Oh, but surely the "liberal media" doesn't agree with that narrative -- right? Well, here's Gail Collins in The New York Times today:
Yeah, what about Congress? The president keeps saying that "Congress is continually briefed" about security issues. In reality, the briefing is pretty much confined to the members of the House and Senate intelligence committees, who are sworn to secrecy. Many of them also have a longstanding record of being in the pocket of the intelligence community. A few of the others had been desperately trying to warn their colleagues about the telephone-call program without breaking their vow of silence. Senator Ron Wyden of Oregon did everything but tap dance the information in Morse code....But as Adam Serwer says:
I wouldn't rely on Congress to keep things under control.
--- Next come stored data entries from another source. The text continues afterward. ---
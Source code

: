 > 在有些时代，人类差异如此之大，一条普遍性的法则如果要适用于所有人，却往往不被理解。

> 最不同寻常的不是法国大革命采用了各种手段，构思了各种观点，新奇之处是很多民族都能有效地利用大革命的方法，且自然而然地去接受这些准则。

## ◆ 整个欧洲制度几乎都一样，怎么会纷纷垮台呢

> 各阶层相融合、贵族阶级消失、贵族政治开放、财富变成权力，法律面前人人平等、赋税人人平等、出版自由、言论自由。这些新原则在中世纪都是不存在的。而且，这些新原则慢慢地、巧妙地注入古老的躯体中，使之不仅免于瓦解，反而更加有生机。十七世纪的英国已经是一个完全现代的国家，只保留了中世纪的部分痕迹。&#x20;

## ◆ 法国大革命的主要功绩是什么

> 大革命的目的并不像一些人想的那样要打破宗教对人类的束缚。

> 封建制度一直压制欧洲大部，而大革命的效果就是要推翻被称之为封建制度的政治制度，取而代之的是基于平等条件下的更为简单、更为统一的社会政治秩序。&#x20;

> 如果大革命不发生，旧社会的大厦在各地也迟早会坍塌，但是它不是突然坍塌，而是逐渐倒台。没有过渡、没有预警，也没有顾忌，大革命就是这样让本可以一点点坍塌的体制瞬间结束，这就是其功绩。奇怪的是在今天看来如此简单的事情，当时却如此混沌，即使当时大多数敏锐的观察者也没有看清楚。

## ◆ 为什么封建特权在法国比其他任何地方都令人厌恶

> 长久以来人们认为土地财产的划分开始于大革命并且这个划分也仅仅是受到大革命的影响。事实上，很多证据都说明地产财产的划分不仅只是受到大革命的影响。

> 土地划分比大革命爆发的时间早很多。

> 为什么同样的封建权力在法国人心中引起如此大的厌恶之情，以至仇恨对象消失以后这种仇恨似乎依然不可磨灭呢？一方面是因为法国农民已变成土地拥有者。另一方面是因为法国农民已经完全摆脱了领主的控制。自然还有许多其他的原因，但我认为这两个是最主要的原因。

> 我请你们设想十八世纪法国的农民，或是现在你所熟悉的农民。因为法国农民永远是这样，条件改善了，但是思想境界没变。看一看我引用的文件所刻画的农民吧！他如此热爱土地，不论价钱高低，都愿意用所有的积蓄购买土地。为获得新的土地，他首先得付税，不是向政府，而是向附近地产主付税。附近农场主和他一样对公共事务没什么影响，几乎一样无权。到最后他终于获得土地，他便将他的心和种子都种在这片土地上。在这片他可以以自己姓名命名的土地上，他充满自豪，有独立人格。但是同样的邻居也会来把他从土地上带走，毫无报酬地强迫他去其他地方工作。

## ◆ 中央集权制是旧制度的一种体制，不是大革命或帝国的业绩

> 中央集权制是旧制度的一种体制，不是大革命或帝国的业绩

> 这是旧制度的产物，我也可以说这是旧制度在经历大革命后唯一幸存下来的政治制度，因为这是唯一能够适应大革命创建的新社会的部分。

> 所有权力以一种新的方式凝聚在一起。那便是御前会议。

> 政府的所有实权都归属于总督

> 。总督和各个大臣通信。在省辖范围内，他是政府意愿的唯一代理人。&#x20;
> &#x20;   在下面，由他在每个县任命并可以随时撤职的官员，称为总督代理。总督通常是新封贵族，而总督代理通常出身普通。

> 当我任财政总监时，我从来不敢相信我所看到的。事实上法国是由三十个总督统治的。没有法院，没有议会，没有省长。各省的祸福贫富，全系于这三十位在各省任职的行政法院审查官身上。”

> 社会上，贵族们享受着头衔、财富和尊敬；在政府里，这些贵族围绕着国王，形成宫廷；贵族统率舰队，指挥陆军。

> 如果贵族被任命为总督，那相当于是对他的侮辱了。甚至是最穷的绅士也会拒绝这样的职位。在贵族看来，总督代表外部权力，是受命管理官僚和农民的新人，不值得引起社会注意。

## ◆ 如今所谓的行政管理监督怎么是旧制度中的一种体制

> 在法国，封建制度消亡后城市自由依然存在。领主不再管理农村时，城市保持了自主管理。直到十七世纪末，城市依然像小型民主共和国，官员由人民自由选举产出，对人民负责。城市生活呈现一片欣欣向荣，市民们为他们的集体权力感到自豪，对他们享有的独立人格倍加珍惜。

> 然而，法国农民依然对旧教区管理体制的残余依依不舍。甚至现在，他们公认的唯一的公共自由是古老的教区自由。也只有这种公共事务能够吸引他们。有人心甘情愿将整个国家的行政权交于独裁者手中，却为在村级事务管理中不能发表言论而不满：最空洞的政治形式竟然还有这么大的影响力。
It's really up to the president.
Wyden, Udall and Merkley publicly criticized admin over what NSA was doing for years. If their colleagues didn't know they didn't want to.
— AdamSerwer (@AdamSerwer) June 8, 2013
When the three of then proposed amendments to make public what NSA was doing, some if the people now saying "I didn't know" voted them down.
— AdamSerwer (@AdamSerwer) June 8, 2013
Last year we watched a majority of Senators publicly vote not to know what the NSA was doing. m.motherjones.com/mojo/2012/12/s…
— AdamSerwer (@AdamSerwer) June 8, 2013
I'd love to think that liberals, moderates, Obama-haters, and libertarians are going to join together on this as an issue. I'd love to think that it's going to be like gay marriage or the Iraq War -- we're going to look up and notice that the public has changed its thinking, and politicians start to realize not only that it's politically safe to join the emerging majority, but it's politically risky not to.
But I don't think that's what will happen. I think the center is going to echo the right in making this a story about Obama. I think the goal will be to get and keep Obama under 40% in the polls. I think that's the right's only goal in all this. We can't let that be the only result.